--- DATA EXCERPTS ---
========================

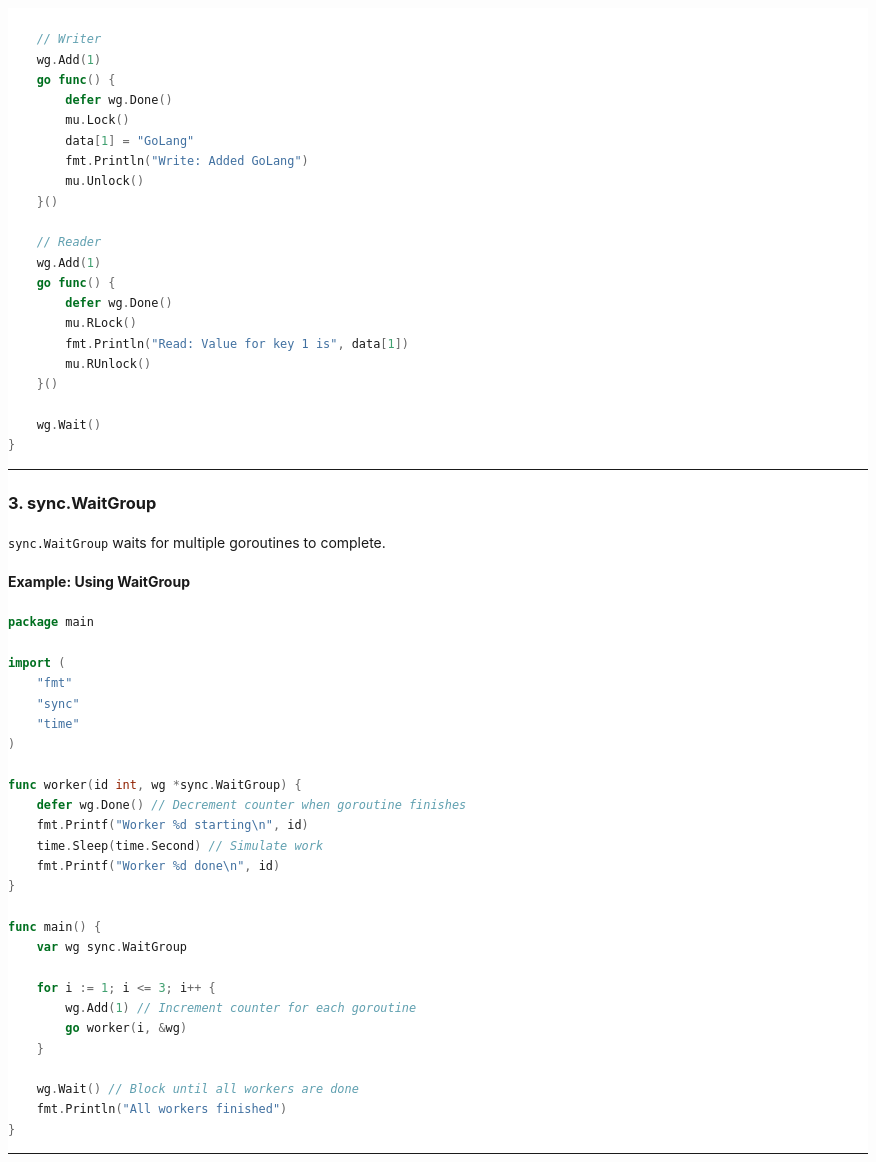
 ```go

	// Writer
	wg.Add(1)
	go func() {
		defer wg.Done()
		mu.Lock()
		data[1] = "GoLang"
		fmt.Println("Write: Added GoLang")
		mu.Unlock()
	}()

	// Reader
	wg.Add(1)
	go func() {
		defer wg.Done()
		mu.RLock()
		fmt.Println("Read: Value for key 1 is", data[1])
		mu.RUnlock()
	}()

	wg.Wait()
}
```

---

### **3. sync.WaitGroup**
`sync.WaitGroup` waits for multiple goroutines to complete.

#### **Example: Using WaitGroup**
```go
package main

import (
	"fmt"
	"sync"
	"time"
)

func worker(id int, wg *sync.WaitGroup) {
	defer wg.Done() // Decrement counter when goroutine finishes
	fmt.Printf("Worker %d starting\n", id)
	time.Sleep(time.Second) // Simulate work
	fmt.Printf("Worker %d done\n", id)
}

func main() {
	var wg sync.WaitGroup

	for i := 1; i <= 3; i++ {
		wg.Add(1) // Increment counter for each goroutine
		go worker(i, &wg)
	}

	wg.Wait() // Block until all workers are done
	fmt.Println("All workers finished")
}
```

---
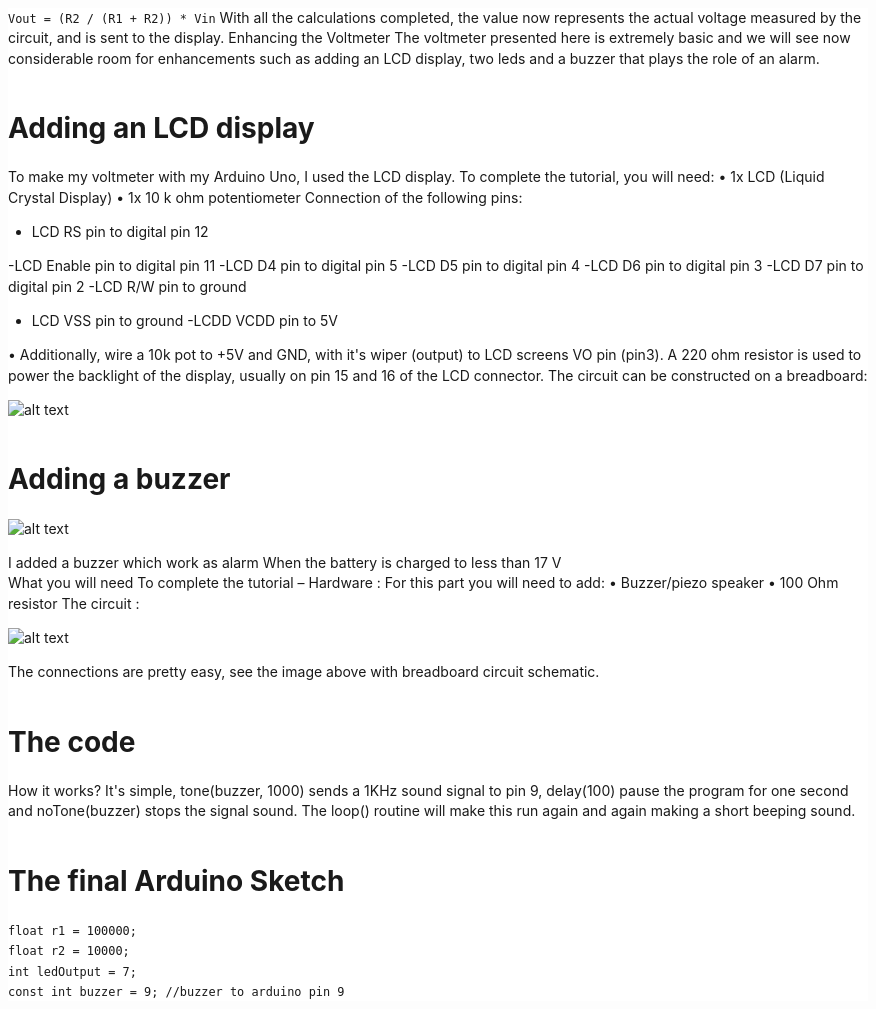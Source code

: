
  ```Vout = (R2 / (R1 + R2)) * Vin```
With all the calculations completed, the value now represents the actual voltage measured by the circuit, and is sent to the display.
Enhancing the Voltmeter
The voltmeter presented here is extremely basic and we will see now  considerable room for enhancements such as  adding an LCD display, two leds and a  buzzer  that plays the role of an  alarm.

# Adding an LCD display 

To make my voltmeter with my Arduino Uno, I used the LCD display.
To complete the tutorial, you will need:
•	1x LCD (Liquid Crystal Display)
•	1x 10 k ohm potentiometer
Connection of  the following pins:
- LCD RS pin to digital pin 12

-LCD Enable pin to digital pin 11
-LCD D4 pin to digital pin 5
-LCD D5 pin to digital pin 4
-LCD D6 pin to digital pin 3
-LCD D7 pin to digital pin 2
-LCD R/W pin to ground
- LCD VSS pin to ground 
-LCDD VCDD pin to 5V

•	Additionally, wire a 10k pot to +5V and GND, with it's wiper (output) to LCD screens VO pin (pin3). A 220 ohm resistor is used to power the backlight of the display, usually on pin 15 and 16 of the LCD connector.
The circuit can be constructed on a breadboard:

   ![alt text](https://github.com/helagardabbou/Eurobot-2019/blob/master/documentation/img/img6.png)


 # Adding a buzzer          
 
 ![alt text](https://github.com/helagardabbou/Eurobot-2019/blob/master/documentation/img/img7.png)

I added a buzzer which work as alarm
When the battery  is  charged to less than 17 V  
What you will need To complete the tutorial – Hardware :
For this part you will need to add:
•	Buzzer/piezo speaker
•	100 Ohm resistor
The circuit :

  ![alt text](https://github.com/helagardabbou/Eurobot-2019/blob/master/documentation/img/img71.png)

The connections are pretty easy, see the image above with breadboard circuit schematic.

# The code

How it works? It's simple, tone(buzzer, 1000) sends a 1KHz sound signal to pin 9, delay(100) pause the program for one second and noTone(buzzer) stops the signal sound. The loop() routine will make this run again and again making a short beeping sound.

# The final Arduino Sketch

```float vPow = 4.7; 
float r1 = 100000; 
float r2 = 10000;
int ledOutput = 7;
const int buzzer = 9; //buzzer to arduino pin 9
 ```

========================

--- WHAT THIS TASK INVOLVES ---
Exact repetition of the material above is required, with the images removed.

--- EXERCISE OUTPUT ---
 ```go

	// Writer
	wg.Add(1)
	go func() {
		defer wg.Done()
		mu.Lock()
		data[1] = "GoLang"
		fmt.Println("Write: Added GoLang")
		mu.Unlock()
	}()

	// Reader
	wg.Add(1)
	go func() {
		defer wg.Done()
		mu.RLock()
		fmt.Println("Read: Value for key 1 is", data[1])
		mu.RUnlock()
	}()

	wg.Wait()
}
```

---

### **3. sync.WaitGroup**
`sync.WaitGroup` waits for multiple goroutines to complete.

#### **Example: Using WaitGroup**
```go
package main

import (
	"fmt"
	"sync"
	"time"
)

func worker(id int, wg *sync.WaitGroup) {
	defer wg.Done() // Decrement counter when goroutine finishes
	fmt.Printf("Worker %d starting\n", id)
	time.Sleep(time.Second) // Simulate work
	fmt.Printf("Worker %d done\n", id)
}

func main() {
	var wg sync.WaitGroup

	for i := 1; i <= 3; i++ {
		wg.Add(1) // Increment counter for each goroutine
		go worker(i, &wg)
	}

	wg.Wait() // Block until all workers are done
	fmt.Println("All workers finished")
}
```

---
Source code

:
  ```Vout = (R2 / (R1 + R2)) * Vin```
With all the calculations completed, the value now represents the actual voltage measured by the circuit, and is sent to the display.
Enhancing the Voltmeter
The voltmeter presented here is extremely basic and we will see now  considerable room for enhancements such as  adding an LCD display, two leds and a  buzzer  that plays the role of an  alarm.

# Adding an LCD display 

To make my voltmeter with my Arduino Uno, I used the LCD display.
To complete the tutorial, you will need:
•	1x LCD (Liquid Crystal Display)
•	1x 10 k ohm potentiometer
Connection of  the following pins:
- LCD RS pin to digital pin 12

-LCD Enable pin to digital pin 11
-LCD D4 pin to digital pin 5
-LCD D5 pin to digital pin 4
-LCD D6 pin to digital pin 3
-LCD D7 pin to digital pin 2
-LCD R/W pin to ground
- LCD VSS pin to ground 
-LCDD VCDD pin to 5V

•	Additionally, wire a 10k pot to +5V and GND, with it's wiper (output) to LCD screens VO pin (pin3). A 220 ohm resistor is used to power the backlight of the display, usually on pin 15 and 16 of the LCD connector.
The circuit can be constructed on a breadboard:

   ![alt text](https://github.com/helagardabbou/Eurobot-2019/blob/master/documentation/img/img6.png)


 # Adding a buzzer          
 
 ![alt text](https://github.com/helagardabbou/Eurobot-2019/blob/master/documentation/img/img7.png)

I added a buzzer which work as alarm
When the battery  is  charged to less than 17 V  
What you will need To complete the tutorial – Hardware :
For this part you will need to add:
•	Buzzer/piezo speaker
•	100 Ohm resistor
The circuit :

  ![alt text](https://github.com/helagardabbou/Eurobot-2019/blob/master/documentation/img/img71.png)

The connections are pretty easy, see the image above with breadboard circuit schematic.

# The code

How it works? It's simple, tone(buzzer, 1000) sends a 1KHz sound signal to pin 9, delay(100) pause the program for one second and noTone(buzzer) stops the signal sound. The loop() routine will make this run again and again making a short beeping sound.

# The final Arduino Sketch

```float vPow = 4.7; 
float r1 = 100000; 
float r2 = 10000;
int ledOutput = 7;
const int buzzer = 9; //buzzer to arduino pin 9
 ```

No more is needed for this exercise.